**INSTRUCTIONS FOR THE TASK:**
Scan the listing below for "case", then report every line that has it.

**INFORMATION:**
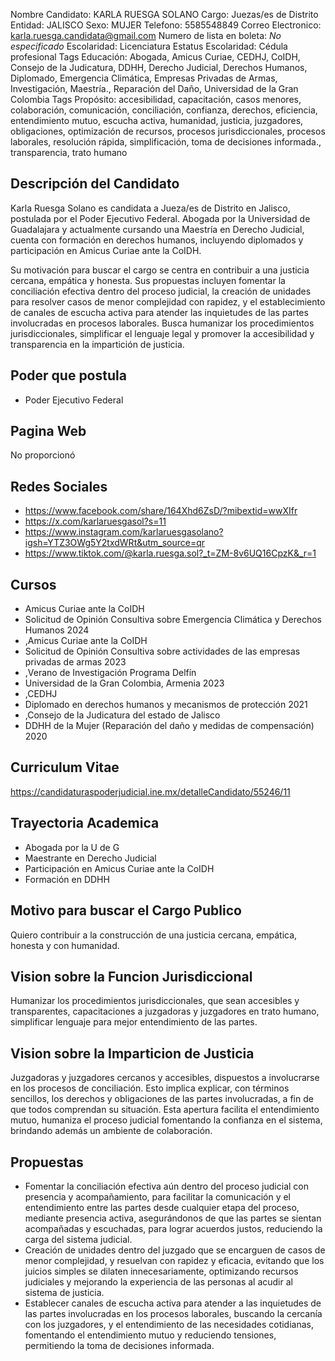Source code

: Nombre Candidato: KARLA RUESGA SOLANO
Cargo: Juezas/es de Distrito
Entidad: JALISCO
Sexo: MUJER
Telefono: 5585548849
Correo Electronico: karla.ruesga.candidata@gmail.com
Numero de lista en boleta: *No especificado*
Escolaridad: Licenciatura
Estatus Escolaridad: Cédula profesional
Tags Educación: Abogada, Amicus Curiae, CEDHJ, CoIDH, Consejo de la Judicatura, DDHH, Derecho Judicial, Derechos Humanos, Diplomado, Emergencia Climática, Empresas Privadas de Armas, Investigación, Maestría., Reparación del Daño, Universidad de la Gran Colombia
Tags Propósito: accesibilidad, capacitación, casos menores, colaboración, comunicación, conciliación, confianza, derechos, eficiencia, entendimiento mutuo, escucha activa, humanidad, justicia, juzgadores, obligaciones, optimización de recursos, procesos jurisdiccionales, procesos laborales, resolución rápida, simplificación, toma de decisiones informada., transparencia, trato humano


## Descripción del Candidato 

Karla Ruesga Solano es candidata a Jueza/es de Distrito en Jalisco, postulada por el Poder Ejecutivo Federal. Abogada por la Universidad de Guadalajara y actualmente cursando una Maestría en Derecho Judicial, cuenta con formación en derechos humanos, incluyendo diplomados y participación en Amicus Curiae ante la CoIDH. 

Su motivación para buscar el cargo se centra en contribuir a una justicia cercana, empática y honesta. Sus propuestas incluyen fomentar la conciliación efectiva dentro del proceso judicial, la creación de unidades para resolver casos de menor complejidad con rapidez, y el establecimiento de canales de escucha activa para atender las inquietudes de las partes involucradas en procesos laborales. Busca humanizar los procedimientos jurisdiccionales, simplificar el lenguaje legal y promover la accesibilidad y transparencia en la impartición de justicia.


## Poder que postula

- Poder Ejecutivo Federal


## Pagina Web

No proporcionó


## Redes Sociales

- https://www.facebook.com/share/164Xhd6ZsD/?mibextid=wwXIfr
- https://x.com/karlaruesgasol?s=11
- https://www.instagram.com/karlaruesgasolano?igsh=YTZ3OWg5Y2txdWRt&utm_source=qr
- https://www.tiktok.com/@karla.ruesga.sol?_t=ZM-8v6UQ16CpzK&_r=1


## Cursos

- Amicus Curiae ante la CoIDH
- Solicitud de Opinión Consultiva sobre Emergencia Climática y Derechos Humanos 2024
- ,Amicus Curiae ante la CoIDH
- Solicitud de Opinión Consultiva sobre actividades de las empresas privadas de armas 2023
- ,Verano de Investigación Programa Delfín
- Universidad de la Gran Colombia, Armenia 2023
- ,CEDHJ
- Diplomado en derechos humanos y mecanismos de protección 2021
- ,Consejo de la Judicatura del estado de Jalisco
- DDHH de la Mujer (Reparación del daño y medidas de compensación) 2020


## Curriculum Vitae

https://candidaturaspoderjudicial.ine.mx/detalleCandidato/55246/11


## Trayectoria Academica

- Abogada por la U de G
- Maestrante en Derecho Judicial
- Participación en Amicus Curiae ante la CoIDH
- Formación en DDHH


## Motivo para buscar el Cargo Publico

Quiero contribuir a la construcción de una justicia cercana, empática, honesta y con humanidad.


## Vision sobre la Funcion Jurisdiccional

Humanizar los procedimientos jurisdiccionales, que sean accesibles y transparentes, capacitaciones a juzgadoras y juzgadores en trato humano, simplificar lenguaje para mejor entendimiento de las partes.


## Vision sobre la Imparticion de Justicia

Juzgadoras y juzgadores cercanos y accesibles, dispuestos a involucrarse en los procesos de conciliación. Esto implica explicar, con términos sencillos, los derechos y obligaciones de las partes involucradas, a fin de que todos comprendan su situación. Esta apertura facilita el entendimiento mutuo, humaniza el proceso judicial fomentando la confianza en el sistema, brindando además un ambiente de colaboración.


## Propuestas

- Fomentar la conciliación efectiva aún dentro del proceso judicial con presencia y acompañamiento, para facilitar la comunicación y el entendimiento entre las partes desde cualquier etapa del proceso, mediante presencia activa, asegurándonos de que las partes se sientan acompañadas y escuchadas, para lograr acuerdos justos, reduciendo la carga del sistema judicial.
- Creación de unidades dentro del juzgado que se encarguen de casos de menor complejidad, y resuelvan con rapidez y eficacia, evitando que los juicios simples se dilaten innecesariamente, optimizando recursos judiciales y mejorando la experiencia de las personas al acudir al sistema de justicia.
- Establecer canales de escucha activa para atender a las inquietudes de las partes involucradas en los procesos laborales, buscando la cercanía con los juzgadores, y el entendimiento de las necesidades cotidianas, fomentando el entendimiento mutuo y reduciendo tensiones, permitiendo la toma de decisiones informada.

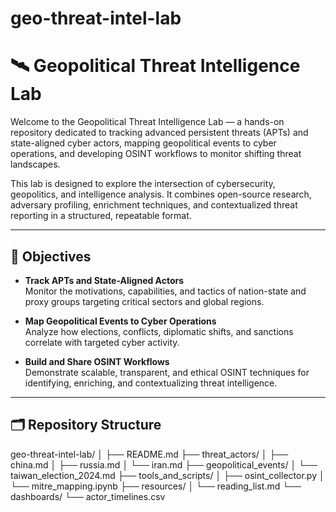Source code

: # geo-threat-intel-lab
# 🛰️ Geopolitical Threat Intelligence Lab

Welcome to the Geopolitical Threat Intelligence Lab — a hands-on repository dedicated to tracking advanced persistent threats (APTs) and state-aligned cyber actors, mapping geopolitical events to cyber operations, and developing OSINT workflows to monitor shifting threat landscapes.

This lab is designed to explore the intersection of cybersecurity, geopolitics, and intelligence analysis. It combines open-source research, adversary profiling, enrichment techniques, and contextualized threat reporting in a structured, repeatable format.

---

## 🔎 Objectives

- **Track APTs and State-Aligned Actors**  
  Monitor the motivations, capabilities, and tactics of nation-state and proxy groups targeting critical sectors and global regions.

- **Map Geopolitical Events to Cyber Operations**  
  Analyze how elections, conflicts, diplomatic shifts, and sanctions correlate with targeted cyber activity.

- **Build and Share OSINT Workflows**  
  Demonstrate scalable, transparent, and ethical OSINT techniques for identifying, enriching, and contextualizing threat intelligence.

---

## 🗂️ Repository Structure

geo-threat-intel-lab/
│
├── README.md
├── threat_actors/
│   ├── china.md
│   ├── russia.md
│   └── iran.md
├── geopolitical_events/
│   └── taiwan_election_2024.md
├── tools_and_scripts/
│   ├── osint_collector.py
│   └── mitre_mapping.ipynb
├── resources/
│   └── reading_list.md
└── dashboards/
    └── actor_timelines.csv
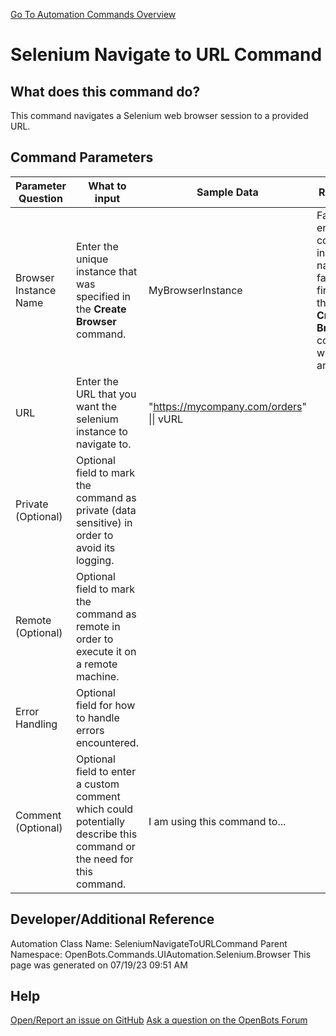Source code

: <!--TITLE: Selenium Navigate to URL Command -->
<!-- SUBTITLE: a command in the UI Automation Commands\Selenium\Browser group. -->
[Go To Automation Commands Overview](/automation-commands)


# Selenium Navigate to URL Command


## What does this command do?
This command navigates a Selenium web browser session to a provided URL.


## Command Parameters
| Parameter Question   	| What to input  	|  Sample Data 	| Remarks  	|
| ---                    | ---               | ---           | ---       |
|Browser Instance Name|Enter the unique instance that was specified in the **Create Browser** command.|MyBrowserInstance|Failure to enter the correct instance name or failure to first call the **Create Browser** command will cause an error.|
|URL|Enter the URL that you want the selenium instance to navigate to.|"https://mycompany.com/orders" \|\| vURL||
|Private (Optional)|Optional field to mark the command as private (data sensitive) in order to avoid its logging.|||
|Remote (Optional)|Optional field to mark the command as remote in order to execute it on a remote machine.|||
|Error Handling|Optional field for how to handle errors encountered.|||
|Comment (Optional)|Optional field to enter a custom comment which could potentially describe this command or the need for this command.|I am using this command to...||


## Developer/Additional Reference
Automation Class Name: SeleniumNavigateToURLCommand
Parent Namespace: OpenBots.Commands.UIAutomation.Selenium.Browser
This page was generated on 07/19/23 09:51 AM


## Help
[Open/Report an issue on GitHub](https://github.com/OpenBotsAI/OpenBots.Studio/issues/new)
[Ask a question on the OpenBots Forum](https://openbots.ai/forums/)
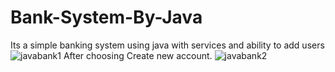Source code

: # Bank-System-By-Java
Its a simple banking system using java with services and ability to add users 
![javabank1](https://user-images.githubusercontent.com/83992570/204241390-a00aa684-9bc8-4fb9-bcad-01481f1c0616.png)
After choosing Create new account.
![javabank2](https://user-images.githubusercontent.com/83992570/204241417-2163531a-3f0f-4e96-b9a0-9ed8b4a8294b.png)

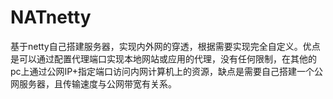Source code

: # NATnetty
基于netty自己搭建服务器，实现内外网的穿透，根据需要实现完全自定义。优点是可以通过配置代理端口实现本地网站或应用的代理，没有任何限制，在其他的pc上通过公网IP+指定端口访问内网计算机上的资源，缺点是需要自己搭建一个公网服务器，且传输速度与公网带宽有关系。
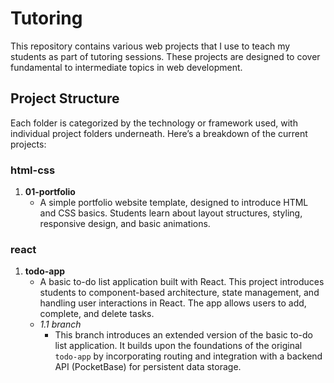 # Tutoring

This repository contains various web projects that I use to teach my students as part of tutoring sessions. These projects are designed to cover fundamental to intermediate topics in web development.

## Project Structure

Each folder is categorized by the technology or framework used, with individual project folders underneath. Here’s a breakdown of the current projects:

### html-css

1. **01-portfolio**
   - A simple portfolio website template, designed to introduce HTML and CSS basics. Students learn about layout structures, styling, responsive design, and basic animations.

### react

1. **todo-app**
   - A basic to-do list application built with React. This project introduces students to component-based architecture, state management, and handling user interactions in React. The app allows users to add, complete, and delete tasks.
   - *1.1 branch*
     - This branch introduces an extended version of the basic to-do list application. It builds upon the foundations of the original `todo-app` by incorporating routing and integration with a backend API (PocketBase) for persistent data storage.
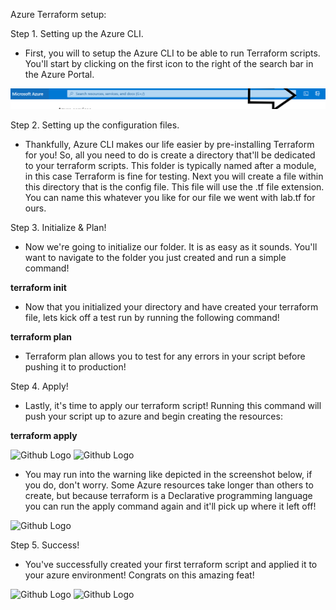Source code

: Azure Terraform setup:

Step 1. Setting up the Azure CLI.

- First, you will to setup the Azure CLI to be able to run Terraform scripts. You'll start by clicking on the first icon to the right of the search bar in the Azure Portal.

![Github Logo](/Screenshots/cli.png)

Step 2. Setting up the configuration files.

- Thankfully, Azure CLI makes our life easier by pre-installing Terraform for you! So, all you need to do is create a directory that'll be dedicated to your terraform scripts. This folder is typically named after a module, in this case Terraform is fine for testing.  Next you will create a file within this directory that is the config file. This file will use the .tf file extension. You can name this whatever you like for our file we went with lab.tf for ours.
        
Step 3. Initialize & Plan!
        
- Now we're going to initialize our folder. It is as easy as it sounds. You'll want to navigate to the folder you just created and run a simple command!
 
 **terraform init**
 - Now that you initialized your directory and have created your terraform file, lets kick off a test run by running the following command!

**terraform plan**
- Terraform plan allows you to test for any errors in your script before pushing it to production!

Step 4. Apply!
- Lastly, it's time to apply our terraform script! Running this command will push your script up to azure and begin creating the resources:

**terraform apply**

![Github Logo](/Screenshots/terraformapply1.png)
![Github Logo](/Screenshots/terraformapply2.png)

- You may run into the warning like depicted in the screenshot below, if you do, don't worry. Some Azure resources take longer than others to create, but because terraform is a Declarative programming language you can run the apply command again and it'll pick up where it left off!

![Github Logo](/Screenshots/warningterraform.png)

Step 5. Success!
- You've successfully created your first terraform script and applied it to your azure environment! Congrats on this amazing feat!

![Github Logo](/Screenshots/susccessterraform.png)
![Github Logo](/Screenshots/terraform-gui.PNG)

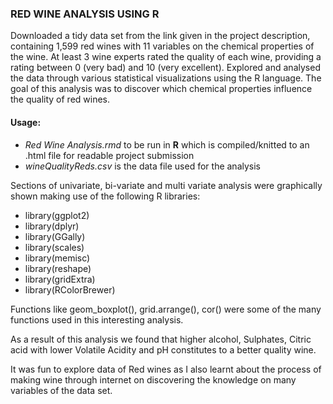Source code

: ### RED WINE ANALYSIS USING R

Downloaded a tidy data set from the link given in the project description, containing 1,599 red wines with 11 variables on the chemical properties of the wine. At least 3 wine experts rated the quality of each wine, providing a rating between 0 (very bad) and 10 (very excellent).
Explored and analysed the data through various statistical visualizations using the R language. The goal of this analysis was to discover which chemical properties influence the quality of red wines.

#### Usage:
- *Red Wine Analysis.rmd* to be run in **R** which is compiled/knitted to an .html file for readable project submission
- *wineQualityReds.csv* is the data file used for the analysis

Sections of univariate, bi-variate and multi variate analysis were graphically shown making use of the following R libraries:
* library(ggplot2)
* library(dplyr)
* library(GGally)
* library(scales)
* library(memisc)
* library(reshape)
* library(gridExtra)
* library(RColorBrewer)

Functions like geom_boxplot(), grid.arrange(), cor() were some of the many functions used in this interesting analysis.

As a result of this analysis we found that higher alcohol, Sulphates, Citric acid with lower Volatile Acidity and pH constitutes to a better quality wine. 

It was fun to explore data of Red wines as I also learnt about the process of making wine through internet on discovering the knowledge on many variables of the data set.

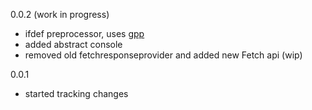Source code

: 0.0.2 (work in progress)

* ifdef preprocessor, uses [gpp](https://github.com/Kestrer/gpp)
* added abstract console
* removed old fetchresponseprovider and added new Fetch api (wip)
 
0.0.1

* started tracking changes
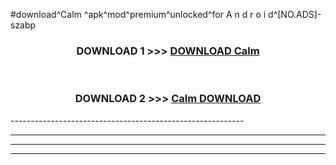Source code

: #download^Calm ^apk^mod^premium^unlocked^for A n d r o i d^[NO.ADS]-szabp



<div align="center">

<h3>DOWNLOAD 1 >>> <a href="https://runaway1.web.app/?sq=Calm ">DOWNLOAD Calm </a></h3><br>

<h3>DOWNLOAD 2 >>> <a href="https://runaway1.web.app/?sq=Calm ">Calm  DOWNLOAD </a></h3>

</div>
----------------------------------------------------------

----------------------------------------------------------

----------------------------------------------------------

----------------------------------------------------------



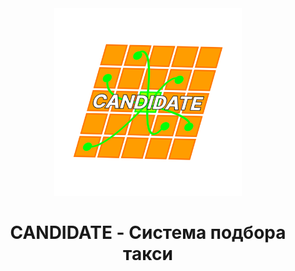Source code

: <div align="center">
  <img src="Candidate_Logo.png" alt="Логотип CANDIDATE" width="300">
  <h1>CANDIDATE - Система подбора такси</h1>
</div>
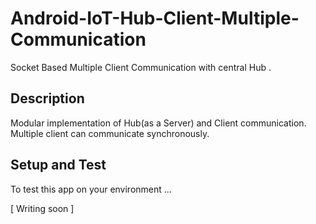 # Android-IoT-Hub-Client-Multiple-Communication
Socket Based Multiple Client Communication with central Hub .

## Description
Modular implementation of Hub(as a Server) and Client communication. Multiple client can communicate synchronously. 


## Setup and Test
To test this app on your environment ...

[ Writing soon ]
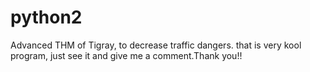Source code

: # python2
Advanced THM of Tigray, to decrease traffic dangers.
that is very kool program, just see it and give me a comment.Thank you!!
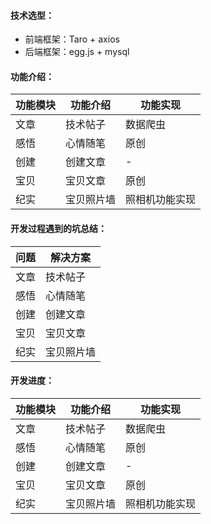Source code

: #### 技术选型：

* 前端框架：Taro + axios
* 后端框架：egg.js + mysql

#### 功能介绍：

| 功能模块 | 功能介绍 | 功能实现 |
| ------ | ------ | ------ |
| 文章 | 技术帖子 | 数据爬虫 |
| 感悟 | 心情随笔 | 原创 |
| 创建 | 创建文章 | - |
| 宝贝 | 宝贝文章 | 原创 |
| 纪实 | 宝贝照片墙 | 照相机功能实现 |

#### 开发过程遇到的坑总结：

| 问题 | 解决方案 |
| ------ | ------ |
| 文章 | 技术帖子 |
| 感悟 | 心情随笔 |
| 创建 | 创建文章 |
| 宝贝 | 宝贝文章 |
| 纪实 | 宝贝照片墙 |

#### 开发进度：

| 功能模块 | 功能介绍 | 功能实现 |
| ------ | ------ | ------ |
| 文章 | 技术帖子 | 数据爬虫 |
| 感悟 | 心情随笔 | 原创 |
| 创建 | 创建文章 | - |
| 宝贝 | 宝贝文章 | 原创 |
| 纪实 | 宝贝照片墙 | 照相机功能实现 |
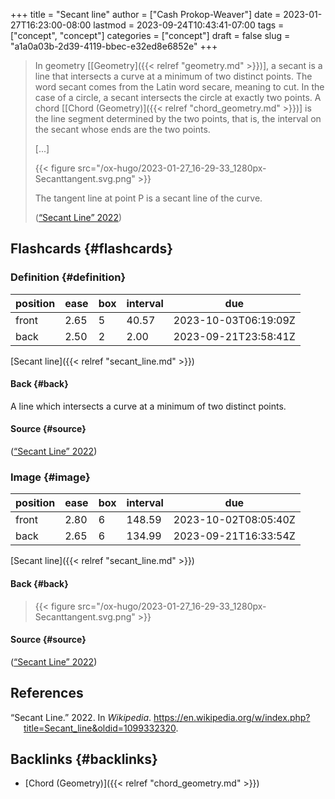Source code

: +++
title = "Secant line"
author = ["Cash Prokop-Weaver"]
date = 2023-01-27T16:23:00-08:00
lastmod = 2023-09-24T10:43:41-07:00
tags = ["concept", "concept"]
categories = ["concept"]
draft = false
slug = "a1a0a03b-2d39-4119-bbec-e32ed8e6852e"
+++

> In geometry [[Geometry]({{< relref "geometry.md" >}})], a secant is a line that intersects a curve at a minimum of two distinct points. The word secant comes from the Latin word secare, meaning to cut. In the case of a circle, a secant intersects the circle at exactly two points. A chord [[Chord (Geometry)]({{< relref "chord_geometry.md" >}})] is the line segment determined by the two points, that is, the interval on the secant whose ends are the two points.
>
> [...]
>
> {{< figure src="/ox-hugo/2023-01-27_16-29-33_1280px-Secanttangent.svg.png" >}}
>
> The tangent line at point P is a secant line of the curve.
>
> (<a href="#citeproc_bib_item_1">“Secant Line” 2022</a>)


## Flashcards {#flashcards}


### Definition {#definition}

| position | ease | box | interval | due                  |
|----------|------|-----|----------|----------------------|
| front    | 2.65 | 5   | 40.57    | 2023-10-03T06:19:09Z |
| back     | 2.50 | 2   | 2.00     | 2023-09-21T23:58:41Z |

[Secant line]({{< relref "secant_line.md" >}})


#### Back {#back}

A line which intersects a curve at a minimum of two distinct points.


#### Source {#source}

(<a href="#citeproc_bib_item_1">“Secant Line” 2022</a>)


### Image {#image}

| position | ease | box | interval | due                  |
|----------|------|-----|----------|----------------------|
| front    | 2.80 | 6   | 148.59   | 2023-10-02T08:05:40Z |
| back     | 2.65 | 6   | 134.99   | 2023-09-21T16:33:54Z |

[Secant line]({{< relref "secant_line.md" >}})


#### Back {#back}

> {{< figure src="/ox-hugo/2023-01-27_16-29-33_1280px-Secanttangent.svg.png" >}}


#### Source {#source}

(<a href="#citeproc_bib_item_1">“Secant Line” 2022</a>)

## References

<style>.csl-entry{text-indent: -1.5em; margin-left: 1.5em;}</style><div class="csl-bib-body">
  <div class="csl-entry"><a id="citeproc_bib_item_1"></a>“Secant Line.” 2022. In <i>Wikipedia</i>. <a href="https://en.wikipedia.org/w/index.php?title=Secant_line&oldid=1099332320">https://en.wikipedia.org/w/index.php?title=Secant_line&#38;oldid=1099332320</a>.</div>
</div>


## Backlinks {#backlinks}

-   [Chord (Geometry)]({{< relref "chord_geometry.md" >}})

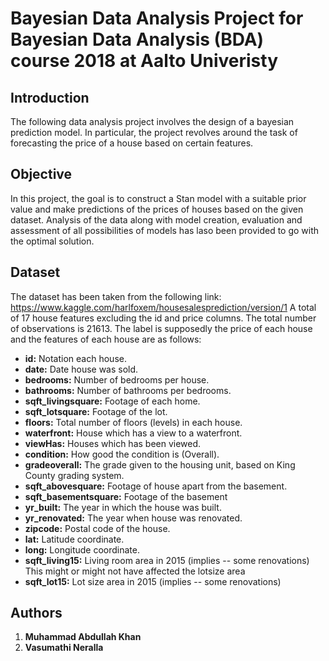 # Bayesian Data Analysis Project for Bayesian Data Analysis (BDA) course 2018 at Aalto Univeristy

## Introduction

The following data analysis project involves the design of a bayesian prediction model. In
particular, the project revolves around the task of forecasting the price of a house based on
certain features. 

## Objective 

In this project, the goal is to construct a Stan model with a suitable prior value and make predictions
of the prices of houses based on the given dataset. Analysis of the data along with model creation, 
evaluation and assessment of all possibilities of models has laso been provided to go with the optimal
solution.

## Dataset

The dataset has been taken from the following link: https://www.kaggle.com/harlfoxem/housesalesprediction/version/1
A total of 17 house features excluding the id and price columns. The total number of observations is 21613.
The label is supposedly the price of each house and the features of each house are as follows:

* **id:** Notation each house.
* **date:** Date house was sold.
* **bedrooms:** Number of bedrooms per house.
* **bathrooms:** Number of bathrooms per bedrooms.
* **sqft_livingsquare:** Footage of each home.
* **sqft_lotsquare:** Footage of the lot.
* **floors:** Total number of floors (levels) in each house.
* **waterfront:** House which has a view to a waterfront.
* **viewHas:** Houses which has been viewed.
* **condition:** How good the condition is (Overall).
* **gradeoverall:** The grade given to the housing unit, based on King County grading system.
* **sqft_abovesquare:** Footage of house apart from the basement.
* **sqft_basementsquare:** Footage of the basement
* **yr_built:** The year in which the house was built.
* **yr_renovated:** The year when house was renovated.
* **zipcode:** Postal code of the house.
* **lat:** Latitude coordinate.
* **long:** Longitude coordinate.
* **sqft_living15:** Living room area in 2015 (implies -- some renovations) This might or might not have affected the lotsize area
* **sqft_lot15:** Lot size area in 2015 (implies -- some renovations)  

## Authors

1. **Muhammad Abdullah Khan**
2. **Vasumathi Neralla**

**THE COMPLETED TASK:**
- Thankfully, Azure CLI makes our life easier by pre-installing Terraform for you! So, all you need to do is create a directory that'll be dedicated to your terraform scripts. This folder is typically named after a module, in this case Terraform is fine for testing.  Next you will create a file within this directory that is the config file. This file will use the .tf file extension. You can name this whatever you like for our file we went with lab.tf for ours.
> In geometry [[Geometry]({{< relref "geometry.md" >}})], a secant is a line that intersects a curve at a minimum of two distinct points. The word secant comes from the Latin word secare, meaning to cut. In the case of a circle, a secant intersects the circle at exactly two points. A chord [[Chord (Geometry)]({{< relref "chord_geometry.md" >}})] is the line segment determined by the two points, that is, the interval on the secant whose ends are the two points.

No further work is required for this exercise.